▶ **Your objective**:
The number of lines below that contain the word "assets" is all that the answer should hold.

▶ **Supplied records**:

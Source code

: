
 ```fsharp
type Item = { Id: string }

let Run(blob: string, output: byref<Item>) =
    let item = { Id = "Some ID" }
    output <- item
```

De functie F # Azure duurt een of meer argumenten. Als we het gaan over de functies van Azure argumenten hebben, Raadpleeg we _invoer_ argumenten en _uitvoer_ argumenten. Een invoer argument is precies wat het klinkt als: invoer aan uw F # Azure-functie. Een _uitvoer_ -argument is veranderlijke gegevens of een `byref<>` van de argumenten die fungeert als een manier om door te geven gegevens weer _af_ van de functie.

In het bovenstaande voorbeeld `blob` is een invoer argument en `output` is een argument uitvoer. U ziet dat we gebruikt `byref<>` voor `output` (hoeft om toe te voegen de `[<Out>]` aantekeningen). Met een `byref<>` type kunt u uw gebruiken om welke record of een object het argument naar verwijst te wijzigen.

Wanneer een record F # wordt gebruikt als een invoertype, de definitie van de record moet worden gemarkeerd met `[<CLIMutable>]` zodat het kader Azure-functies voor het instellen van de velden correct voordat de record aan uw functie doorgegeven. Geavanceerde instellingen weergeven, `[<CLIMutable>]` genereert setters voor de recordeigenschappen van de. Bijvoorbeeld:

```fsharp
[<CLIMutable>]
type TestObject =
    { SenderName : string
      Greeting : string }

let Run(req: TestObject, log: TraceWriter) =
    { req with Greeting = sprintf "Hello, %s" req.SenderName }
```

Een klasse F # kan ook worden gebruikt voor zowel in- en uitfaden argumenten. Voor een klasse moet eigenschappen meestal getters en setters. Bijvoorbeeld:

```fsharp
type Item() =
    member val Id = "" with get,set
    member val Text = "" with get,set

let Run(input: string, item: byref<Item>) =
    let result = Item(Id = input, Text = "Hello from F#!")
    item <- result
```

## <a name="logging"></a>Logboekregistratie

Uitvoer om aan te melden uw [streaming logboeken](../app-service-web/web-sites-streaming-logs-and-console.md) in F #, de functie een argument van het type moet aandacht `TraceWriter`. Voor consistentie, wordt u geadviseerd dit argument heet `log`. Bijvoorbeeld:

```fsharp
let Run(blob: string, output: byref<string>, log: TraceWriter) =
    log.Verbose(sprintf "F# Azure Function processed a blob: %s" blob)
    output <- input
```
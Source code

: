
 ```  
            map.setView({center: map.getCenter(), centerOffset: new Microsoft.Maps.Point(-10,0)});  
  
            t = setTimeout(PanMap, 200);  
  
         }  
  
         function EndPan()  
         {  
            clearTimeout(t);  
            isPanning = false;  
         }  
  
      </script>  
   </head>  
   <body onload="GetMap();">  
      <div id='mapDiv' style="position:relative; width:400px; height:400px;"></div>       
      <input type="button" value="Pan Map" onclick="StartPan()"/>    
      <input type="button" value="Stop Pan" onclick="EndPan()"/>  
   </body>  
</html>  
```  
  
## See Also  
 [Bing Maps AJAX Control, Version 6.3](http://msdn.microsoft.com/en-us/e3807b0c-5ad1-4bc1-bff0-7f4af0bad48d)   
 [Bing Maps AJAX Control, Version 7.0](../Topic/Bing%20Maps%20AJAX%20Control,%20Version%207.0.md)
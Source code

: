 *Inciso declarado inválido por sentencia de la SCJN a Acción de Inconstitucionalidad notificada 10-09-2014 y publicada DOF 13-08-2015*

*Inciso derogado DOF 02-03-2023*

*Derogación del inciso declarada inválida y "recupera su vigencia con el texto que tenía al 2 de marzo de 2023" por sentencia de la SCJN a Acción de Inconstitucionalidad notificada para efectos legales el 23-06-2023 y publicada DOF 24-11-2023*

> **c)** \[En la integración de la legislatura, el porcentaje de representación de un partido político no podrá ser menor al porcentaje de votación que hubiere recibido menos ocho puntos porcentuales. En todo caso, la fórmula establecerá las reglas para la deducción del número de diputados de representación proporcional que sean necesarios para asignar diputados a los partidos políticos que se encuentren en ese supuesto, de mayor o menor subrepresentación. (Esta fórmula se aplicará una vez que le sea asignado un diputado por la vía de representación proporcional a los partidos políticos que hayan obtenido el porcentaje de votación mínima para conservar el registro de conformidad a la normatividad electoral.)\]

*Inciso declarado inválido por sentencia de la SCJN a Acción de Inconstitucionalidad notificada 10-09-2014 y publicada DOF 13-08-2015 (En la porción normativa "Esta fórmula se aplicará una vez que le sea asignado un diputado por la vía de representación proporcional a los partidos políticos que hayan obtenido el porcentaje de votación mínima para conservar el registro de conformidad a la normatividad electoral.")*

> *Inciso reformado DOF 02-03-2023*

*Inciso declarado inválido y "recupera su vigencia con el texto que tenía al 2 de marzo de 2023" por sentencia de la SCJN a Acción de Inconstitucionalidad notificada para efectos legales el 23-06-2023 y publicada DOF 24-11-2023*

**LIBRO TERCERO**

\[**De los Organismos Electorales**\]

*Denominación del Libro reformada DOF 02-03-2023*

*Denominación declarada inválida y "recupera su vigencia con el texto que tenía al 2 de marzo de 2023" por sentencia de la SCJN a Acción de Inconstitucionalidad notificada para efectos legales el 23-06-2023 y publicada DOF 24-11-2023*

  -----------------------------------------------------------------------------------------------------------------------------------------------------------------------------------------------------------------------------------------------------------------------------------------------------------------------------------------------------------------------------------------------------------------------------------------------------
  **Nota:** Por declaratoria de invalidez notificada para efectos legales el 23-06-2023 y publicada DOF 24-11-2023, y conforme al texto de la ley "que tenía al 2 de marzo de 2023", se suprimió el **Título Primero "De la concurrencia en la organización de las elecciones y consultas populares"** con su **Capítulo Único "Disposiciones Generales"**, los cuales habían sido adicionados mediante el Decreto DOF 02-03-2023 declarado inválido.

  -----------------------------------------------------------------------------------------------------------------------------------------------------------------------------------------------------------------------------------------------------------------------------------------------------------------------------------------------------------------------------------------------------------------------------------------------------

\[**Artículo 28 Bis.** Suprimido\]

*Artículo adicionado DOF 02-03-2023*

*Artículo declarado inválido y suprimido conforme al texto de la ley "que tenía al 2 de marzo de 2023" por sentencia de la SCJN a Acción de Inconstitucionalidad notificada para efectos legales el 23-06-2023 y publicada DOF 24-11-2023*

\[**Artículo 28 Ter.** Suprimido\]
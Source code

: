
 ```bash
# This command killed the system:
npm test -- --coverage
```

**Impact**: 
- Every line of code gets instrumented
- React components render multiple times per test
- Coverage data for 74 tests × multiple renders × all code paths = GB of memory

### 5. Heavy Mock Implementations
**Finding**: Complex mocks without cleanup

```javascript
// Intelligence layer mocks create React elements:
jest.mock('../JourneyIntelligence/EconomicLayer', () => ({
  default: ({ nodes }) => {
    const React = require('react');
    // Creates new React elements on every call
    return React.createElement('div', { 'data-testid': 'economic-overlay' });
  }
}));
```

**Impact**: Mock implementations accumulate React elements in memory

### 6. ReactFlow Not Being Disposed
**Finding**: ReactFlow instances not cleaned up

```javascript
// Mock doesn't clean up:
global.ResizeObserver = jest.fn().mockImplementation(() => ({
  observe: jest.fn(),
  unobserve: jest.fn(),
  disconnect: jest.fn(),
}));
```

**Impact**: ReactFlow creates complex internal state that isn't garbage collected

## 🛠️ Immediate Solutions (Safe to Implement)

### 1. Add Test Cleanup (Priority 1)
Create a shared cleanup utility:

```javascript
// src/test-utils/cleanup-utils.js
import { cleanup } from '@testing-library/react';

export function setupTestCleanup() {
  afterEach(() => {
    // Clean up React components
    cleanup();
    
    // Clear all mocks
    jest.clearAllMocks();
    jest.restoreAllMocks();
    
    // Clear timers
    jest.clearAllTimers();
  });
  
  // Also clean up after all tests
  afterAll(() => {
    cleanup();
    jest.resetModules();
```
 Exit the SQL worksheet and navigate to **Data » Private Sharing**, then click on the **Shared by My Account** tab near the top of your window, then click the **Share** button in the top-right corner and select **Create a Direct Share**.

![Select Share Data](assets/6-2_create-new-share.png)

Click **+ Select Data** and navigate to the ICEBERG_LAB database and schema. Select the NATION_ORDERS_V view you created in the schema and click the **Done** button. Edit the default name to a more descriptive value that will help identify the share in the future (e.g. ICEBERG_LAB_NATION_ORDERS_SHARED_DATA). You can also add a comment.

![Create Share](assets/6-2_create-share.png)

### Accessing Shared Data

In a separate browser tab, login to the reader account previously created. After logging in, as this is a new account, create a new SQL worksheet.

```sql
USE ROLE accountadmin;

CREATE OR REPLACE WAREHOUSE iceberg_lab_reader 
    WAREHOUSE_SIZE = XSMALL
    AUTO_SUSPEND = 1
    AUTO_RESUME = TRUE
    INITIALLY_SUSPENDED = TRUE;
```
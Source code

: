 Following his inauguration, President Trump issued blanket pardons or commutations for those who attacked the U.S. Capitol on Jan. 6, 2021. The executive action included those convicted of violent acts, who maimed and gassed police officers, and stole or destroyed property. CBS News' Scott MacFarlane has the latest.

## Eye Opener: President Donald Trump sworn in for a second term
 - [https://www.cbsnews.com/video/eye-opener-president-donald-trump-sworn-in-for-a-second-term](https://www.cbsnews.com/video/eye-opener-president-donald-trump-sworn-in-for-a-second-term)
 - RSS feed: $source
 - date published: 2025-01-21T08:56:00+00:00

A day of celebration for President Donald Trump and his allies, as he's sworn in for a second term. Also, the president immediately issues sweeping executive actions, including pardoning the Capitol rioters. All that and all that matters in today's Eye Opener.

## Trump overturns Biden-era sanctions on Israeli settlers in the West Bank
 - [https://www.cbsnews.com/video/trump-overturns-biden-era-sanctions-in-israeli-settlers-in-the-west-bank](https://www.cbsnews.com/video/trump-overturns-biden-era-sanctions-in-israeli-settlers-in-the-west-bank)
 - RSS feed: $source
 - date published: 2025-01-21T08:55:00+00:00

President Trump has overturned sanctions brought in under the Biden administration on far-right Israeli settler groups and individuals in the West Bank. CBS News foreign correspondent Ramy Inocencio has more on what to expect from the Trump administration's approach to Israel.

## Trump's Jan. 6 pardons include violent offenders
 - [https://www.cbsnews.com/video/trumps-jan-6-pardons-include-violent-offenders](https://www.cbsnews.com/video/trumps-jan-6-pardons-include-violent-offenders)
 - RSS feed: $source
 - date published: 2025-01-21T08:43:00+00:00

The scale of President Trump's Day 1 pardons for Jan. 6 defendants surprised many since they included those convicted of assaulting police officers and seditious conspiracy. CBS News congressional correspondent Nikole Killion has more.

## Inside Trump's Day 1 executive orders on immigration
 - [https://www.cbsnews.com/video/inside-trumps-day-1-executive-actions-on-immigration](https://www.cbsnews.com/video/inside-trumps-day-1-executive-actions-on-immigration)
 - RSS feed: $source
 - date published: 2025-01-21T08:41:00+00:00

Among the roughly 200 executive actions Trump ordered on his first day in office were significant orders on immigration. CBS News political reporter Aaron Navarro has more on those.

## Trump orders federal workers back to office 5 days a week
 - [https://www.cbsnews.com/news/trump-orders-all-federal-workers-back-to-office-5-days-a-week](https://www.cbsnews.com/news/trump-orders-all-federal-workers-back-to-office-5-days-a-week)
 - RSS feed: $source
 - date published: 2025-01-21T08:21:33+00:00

▶ **Reply to the task**:
2